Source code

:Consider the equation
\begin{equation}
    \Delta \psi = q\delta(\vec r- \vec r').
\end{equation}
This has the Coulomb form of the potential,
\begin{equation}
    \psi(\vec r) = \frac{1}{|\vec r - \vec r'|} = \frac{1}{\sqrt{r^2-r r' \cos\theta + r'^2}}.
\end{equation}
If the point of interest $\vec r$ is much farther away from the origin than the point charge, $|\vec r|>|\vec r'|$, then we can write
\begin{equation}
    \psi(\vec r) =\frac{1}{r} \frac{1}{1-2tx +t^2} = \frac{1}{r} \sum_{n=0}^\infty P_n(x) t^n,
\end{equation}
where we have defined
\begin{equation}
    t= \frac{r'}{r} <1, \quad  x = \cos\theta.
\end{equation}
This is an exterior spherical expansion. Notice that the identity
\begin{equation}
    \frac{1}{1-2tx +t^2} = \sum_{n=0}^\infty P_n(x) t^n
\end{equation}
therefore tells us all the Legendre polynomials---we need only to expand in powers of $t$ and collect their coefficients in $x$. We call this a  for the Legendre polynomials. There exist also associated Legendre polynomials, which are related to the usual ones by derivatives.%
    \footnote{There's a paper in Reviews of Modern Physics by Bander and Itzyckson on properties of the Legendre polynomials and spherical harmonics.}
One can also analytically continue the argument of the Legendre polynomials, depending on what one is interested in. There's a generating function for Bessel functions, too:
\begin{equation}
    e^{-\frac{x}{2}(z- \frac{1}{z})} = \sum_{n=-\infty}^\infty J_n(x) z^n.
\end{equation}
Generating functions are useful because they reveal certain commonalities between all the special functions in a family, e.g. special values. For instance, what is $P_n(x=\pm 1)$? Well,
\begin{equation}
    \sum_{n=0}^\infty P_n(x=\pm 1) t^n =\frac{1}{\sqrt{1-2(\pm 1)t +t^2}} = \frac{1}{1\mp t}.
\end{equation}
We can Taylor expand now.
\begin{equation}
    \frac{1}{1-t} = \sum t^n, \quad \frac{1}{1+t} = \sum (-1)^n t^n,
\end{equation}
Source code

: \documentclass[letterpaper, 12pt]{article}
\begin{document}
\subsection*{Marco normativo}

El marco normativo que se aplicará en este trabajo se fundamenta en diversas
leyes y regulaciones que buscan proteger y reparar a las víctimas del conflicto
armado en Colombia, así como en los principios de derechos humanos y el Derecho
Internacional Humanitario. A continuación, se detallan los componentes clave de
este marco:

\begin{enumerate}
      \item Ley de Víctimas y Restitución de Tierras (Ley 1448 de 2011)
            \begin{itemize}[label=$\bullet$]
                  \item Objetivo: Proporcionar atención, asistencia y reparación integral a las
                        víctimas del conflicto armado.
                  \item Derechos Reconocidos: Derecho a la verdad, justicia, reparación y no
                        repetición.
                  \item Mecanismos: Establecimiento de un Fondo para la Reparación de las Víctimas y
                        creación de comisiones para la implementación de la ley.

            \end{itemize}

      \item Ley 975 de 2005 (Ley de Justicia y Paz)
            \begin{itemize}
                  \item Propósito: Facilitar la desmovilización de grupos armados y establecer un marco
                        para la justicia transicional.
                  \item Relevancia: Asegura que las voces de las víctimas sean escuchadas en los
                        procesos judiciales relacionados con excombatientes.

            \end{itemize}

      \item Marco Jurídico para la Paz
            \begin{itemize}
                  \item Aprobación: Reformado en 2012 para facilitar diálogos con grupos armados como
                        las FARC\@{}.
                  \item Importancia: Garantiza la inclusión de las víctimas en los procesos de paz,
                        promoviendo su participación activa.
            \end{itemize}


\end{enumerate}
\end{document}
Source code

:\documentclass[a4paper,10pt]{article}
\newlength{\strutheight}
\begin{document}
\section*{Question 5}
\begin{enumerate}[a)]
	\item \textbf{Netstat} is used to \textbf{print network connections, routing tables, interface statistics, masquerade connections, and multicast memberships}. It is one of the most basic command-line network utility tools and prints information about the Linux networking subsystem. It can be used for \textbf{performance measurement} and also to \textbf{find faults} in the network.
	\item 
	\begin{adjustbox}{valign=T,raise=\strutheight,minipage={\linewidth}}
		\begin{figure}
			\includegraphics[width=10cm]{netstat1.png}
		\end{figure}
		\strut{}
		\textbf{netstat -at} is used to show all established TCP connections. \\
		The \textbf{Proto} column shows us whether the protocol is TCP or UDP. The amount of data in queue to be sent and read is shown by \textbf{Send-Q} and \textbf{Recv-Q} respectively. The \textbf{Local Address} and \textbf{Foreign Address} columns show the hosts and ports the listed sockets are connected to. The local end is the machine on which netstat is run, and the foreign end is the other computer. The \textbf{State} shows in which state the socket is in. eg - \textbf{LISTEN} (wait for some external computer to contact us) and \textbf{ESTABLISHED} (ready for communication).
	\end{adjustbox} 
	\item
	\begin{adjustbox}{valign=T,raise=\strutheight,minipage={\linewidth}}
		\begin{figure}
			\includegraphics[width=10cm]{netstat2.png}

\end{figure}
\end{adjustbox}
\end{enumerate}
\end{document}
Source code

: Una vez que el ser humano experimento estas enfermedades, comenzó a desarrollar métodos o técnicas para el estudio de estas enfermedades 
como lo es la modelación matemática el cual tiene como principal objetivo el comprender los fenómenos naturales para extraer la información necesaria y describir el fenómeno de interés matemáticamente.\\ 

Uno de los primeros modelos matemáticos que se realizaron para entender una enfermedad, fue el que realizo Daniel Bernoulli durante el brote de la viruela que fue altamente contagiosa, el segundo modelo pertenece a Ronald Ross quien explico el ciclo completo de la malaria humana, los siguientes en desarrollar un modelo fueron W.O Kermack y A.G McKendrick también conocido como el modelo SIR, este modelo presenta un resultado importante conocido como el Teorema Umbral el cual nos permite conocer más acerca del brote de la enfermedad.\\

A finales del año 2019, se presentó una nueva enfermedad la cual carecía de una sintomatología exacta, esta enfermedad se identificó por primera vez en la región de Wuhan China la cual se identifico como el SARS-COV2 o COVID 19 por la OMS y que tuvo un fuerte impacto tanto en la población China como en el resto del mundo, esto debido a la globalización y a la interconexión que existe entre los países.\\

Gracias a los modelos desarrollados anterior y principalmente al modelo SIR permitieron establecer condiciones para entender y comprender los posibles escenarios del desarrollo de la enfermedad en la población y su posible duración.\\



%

▸ Your assignment: When a line in the data above contains the string "establecer", copy that line.

▸ Written response:
                  \item Propósito: Facilitar la desmovilización de grupos armados y establecer un marco
Gracias a los modelos desarrollados anterior y principalmente al modelo SIR permitieron establecer condiciones para entender y comprender los posibles escenarios del desarrollo de la enfermedad en la población y su posible duración.\\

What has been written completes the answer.